Pictures paired with source code>
------------------------------
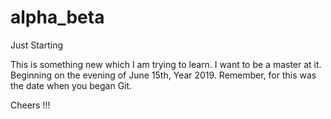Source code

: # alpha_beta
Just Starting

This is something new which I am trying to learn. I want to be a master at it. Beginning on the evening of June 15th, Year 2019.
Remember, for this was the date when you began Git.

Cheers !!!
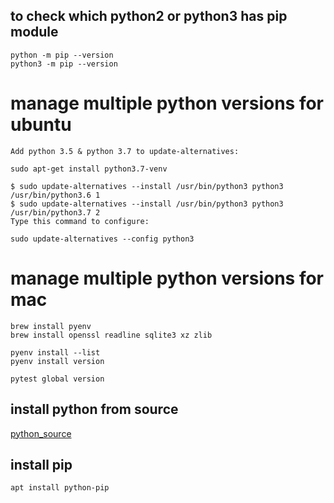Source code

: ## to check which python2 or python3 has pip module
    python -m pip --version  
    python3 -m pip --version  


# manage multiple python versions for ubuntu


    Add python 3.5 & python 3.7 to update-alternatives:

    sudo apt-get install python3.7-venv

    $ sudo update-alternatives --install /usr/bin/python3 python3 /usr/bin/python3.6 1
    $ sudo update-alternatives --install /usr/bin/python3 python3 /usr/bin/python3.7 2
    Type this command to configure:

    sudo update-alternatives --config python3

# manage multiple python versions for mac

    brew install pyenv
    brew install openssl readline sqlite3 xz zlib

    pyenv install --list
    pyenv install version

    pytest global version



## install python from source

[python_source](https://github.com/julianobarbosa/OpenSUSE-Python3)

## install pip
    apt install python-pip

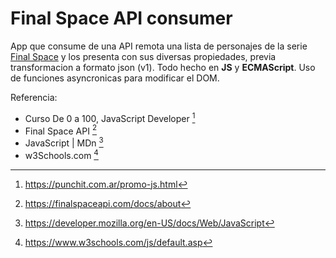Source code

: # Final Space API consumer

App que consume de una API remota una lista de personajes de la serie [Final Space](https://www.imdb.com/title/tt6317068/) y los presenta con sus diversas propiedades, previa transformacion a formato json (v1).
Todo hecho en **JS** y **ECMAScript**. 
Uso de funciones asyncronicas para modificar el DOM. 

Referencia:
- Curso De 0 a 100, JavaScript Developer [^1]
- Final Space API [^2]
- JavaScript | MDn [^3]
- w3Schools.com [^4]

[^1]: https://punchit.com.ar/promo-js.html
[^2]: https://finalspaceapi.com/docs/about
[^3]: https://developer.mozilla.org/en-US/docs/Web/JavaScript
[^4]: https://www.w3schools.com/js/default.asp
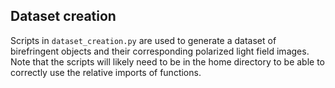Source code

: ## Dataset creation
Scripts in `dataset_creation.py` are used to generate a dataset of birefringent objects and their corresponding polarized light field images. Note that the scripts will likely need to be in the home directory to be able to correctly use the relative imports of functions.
------------------------------
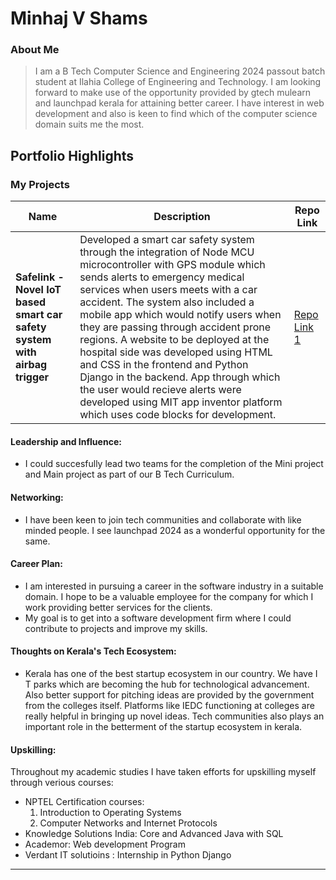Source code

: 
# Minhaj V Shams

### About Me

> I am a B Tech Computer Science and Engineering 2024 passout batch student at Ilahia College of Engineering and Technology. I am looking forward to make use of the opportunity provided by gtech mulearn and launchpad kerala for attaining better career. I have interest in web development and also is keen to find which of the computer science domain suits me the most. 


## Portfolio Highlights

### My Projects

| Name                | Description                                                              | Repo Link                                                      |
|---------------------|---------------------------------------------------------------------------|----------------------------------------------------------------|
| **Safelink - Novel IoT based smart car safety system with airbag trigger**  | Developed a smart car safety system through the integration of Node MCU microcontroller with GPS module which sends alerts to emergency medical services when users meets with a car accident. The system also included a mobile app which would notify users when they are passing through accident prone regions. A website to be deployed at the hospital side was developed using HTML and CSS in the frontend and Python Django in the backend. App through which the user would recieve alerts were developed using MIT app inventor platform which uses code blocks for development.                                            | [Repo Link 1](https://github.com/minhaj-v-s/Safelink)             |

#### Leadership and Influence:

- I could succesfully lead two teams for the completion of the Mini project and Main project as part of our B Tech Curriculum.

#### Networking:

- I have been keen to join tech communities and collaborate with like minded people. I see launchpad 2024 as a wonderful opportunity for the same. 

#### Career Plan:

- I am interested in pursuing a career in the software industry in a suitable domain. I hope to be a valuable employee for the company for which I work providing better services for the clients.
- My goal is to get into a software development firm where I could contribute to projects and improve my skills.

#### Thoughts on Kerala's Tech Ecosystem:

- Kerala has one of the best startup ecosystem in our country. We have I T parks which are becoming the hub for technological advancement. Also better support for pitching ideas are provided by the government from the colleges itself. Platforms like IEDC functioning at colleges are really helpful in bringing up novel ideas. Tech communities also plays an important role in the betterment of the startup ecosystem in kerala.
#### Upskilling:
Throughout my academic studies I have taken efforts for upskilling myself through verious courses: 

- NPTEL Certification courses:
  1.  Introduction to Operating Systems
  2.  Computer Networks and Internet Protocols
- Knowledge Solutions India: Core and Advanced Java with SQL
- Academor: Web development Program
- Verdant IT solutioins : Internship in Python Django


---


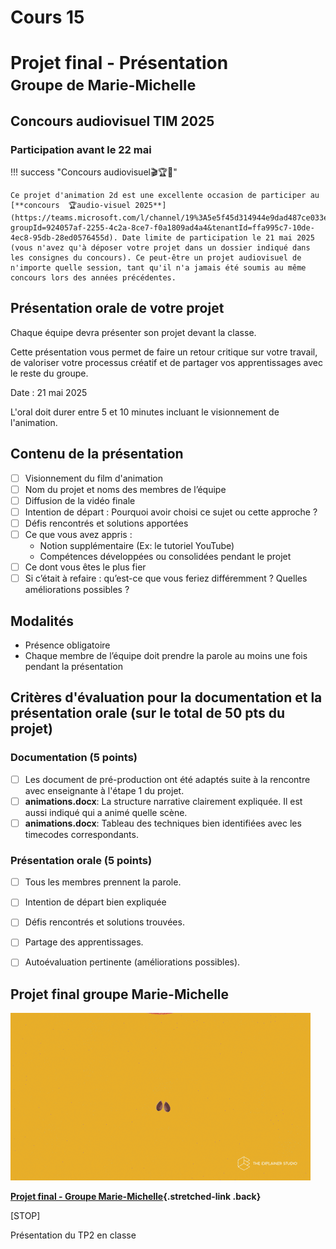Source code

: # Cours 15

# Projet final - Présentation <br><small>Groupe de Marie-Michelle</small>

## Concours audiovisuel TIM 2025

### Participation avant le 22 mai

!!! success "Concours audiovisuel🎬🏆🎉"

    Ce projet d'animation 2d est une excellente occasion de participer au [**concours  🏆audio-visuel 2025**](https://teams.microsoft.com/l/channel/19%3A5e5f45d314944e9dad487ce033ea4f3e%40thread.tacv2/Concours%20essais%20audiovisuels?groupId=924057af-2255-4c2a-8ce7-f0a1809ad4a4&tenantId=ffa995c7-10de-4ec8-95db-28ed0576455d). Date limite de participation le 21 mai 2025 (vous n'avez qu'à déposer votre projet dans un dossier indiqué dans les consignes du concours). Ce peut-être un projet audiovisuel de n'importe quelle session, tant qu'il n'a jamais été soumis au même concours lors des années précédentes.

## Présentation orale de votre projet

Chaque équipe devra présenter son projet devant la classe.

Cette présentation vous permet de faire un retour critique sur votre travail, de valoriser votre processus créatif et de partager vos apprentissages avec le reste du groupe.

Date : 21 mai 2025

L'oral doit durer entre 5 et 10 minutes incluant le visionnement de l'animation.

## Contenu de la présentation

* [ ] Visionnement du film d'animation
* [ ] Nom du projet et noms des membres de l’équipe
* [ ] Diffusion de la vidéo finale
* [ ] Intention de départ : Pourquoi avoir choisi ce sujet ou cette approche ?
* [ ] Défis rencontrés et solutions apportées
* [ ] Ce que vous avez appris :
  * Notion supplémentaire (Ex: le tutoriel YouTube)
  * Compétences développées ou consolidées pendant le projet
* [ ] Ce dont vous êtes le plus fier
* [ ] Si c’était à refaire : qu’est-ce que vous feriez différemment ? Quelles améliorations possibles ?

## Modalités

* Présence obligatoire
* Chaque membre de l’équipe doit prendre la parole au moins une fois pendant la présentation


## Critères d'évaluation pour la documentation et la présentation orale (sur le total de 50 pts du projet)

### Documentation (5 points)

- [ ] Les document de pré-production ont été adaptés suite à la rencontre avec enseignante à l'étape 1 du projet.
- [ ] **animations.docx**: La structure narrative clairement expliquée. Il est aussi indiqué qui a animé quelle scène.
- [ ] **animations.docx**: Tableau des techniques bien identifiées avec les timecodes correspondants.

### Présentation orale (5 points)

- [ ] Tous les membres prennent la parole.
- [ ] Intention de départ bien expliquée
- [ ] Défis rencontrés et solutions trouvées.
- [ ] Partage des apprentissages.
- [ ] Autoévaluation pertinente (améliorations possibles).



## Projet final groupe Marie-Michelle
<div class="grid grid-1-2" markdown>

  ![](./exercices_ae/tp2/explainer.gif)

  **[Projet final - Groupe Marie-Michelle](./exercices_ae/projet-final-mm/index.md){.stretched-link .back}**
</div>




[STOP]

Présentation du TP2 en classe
------------------------------
DIRECTIONS FOR THIS TASK> For the records above, state the number of lines that contain "multiple", and provide nothing further.

OUTPUT OF THE TASK> 2